My enthusiasm for Her.meneutics has been waning significantly over the last couple years. I’m not certain if the editors there would be able to pinpoint a shift in the blog’s tone, but at some point it did take a decided turn toward idiocy. There are certainly decent posts every now and then, but for months, I haven’t been able to visit the site without becoming angry. Still, because it was interesting (in its own way) and because I was lazy, I did not remove it from my blogroll…. But the time has come.

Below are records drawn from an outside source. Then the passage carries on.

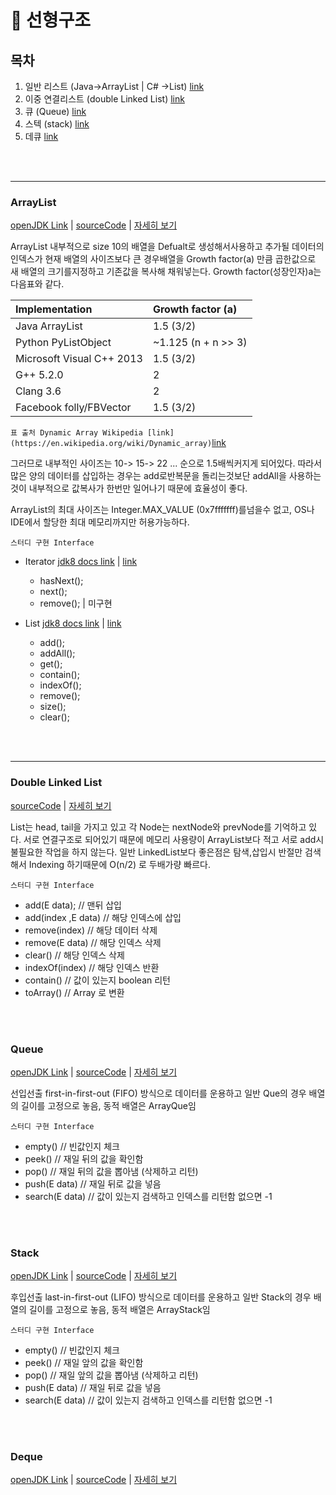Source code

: # :leaves: 선형구조

## 목차
 1. 일반 리스트 (Java->ArrayList | C# ->List) [link](#ArrayList) 
 1. 이중 연결리스트 (double Linked List)  [link](#doubleLinkedList) 
 1. 큐 (Queue)  [link](#Queue) 
 1. 스텍 (stack)  [link](#Stack) 
 1. 데큐 [link](#) 

<br>
<br>

<hr>

### ArrayList

[openJDK Link](#https://docs.oracle.com/javase/8/docs/api/java/util/ArrayList.html) | [sourceCode](#) | [자세히 보기](#) 
    
ArrayList 내부적으로 size 10의 배열을 Defualt로 생성해서사용하고 추가될 데이터의 인덱스가 현재 배열의 사이즈보다 큰 경우배열을 Growth factor(a) 만큼 곱한값으로 새 배열의 크기를지정하고 기존값을 복사해 채워넣는다.  Growth factor(성장인자)a는 다음표와 같다.



| Implementation |  Growth factor (a) |
|:---------------|:-------------------|
|Java ArrayList  |	1.5 (3/2)         |
|Python PyListObject| ~1.125 (n + n >> 3)|
|Microsoft Visual C++ 2013|	1.5 (3/2)|
|G++ 5.2.0                |	2         |
|Clang 3.6                |	2         |
|Facebook folly/FBVector  |	1.5 (3/2) |

`표 출처 Dynamic Array Wikipedia [link](https://en.wikipedia.org/wiki/Dynamic_array)`[link](https://en.wikipedia.org/wiki/Dynamic_array)


그러므로 내부적인 사이즈는 10-> 15-> 22 ... 순으로 1.5배씩커지게 되어있다. 따라서 많은 양의 데이터를 삽입하는 경우는 add로반복문을 돌리는것보단 addAll을 사용하는 것이 내부적으로 값복사가 한번만 일어나기 때문에 효율성이 좋다.

ArrayList의 최대 사이즈는 Integer.MAX_VALUE (0x7fffffff)를넘을수 없고, OS나 IDE에서 할당한 최대 메모리까지만 허용가능하다.


`스터디 구현 Interface `

* Iterator  [jdk8 docs link](https://docs.oracle.com/javase/8/docs/api/java/util/Iterator.html) | [link](https://github.com/KimUihyeon/DataStructures/blob/master/List/studyInterface/Iterator.java)
    
    * hasNext();
    * next();
    * remove();  | 미구현

* List [jdk8 docs link](https://docs.oracle.com/javase/8/docs/api/java/util/List.html) | [link](https://github.com/KimUihyeon/DataStructures/blob/master/List/studyInterface/List.java)

    * add();
    * addAll();
    * get();
    * contain();
    * indexOf();
    * remove();
    * size();
    * clear();

<br>
<br>

<hr>

### Double Linked List

[sourceCode](#) | [자세히 보기](#) 

List는 head, tail을 가지고 있고 각 Node는 nextNode와 prevNode를 기억하고 있다. 서로 연결구조로 되어있기 때문에 메모리 사용량이 ArrayList보다 적고 서로 add시 불필요한 작업을 하지 않는다. 일반 LinkedList보다 좋은점은 탐색,삽입시 반절만 검색해서 Indexing 하기때문에 O(n/2) 로 두배가량 빠르다.


`스터디 구현 Interface `

* add(E data); // 맨뒤 삽입
* add(index ,E data) // 해당 인덱스에 삽입
* remove(index) // 해당 데이터 삭제
* remove(E data) // 해당 인덱스 삭제
* clear() // 해당 인덱스 삭제
* indexOf(index) // 해당 인덱스 반환
* contain() // 값이 있는지 boolean 리턴
* toArray() // Array 로 변환



<br>
<br>



### Queue

[openJDK Link](#https://docs.oracle.com/javase/7/docs/api/java/util/Stack.html) | [sourceCode](#) | [자세히 보기](#) 

선입선출  first-in-first-out (FIFO) 방식으로 데이터를 운용하고 일반 Que의 경우 배열의 길이를 고정으로 놓음, 동적 배열은 ArrayQue임

`스터디 구현 Interface `

* empty() // 빈값인지 체크
* peek()  // 재일 뒤의 값을 확인함
* pop()   // 재일 뒤의 값을 뽑아냄 (삭제하고 리턴)
* push(E data)  // 재일 뒤로 값을 넣음
* search(E data) // 값이 있는지 검색하고 인덱스를 리턴함 없으면 -1



<br>
<br>

### Stack

[openJDK Link](#https://docs.oracle.com/javase/7/docs/api/java/util/Stack.html) | [sourceCode](#) | [자세히 보기](#) 

후입선출  last-in-first-out (LIFO) 방식으로 데이터를 운용하고 일반 Stack의 경우 배열의 길이를 고정으로 놓음, 동적 배열은 ArrayStack임

`스터디 구현 Interface `

* empty() // 빈값인지 체크
* peek()  // 재일 앞의 값을 확인함
* pop()   // 재일 앞의 값을 뽑아냄 (삭제하고 리턴)
* push(E data)  // 재일 뒤로 값을 넣음
* search(E data) // 값이 있는지 검색하고 인덱스를 리턴함 없으면 -1

<br>
<br>



### Deque

[openJDK Link](#) | [sourceCode](#) | [자세히 보기](#) 


<br>
<br>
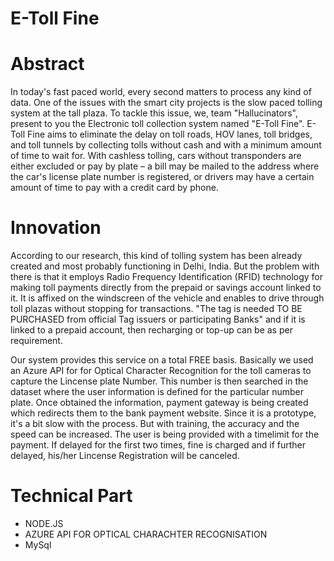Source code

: # E-Toll Fine

# Abstract
In today's fast paced world, every second matters to process any kind of data. One of the issues with the smart city projects is the slow paced tolling system at the tall plaza.
To tackle this issue, we, team "Hallucinators", present to you the Electronic toll collection system named "E-Toll Fine". E-Toll Fine aims to eliminate the delay on toll roads, HOV lanes, toll bridges, and toll tunnels by collecting tolls without cash and with a minimum amount of time to wait for. With cashless tolling, cars without transponders are either excluded or pay by plate – a bill may be mailed to the address where the car's license plate number is registered, or drivers may have a certain amount of time to pay with a credit card by phone.

# Innovation
According to our research, this kind of tolling system has been already created and most probably functioning in Delhi, India.
But the problem with there is that it employs Radio Frequency Identification (RFID) technology for making toll payments directly from the prepaid or savings account linked to it. It is affixed on the windscreen of the vehicle and enables to drive through toll plazas without stopping for transactions. "The tag is needed TO BE PURCHASED from official Tag issuers or participating Banks" and if it is linked to a prepaid account, then recharging or top-up can be as per requirement.

Our system provides this service on a total FREE basis. Basically we used an Azure API for for Optical Character Recognition for the toll cameras to capture the Lincense plate Number. This number is then searched in the dataset where the user information is defined for the particular number plate. Once obtained the information, payment gateway is being created which redirects them to the bank payment website.
Since it is a prototype, it's a bit slow with the process. But with training, the accuracy and the speed can be increased. The user is being provided with a timelimit for the payment. If delayed for the first two times, fine is charged and if further delayed, his/her Lincense Registration will be canceled.


# Technical Part
* NODE.JS
* AZURE API FOR OPTICAL CHARACHTER RECOGNISATION
* MySql
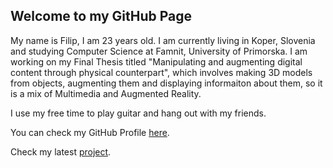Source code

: ## Welcome to my GitHub Page

My name is Filip, I am 23 years old. I am currently living in Koper, Slovenia and studying Computer Science at Famnit, University of Primorska.
I am working on my Final Thesis titled "Manipulating and augmenting digital content through physical counterpart", which involves making 3D models from objects, augmenting them and displaying informaiton about them, so it is a mix of Multimedia and Augmented Reality.

I use my free time to play guitar and hang out with my friends.

You can check my GitHub Profile [here](https://github.com/FiSpro).

Check my latest [project](https://github.com/FiSpro/Live-Chat-Project---Talko).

The last straw was a post that compares Hobby Lobby to the martyred St. Stephen and encourages Christians to believe the ridiculous and unscientific lie that the hormonal birth control causes abortions. It’s offensive to me as a Christian, as a woman, and as someone with a brain. Other great contenders for worst post ever include a piece about a Jewish Christian who apparently thinks she can follow Jesus while living a settlement in the West Bank (?!?) and a piece that hated on vibrators. There were some other pretty bad ones, but those are the ones that really stick out. ;-)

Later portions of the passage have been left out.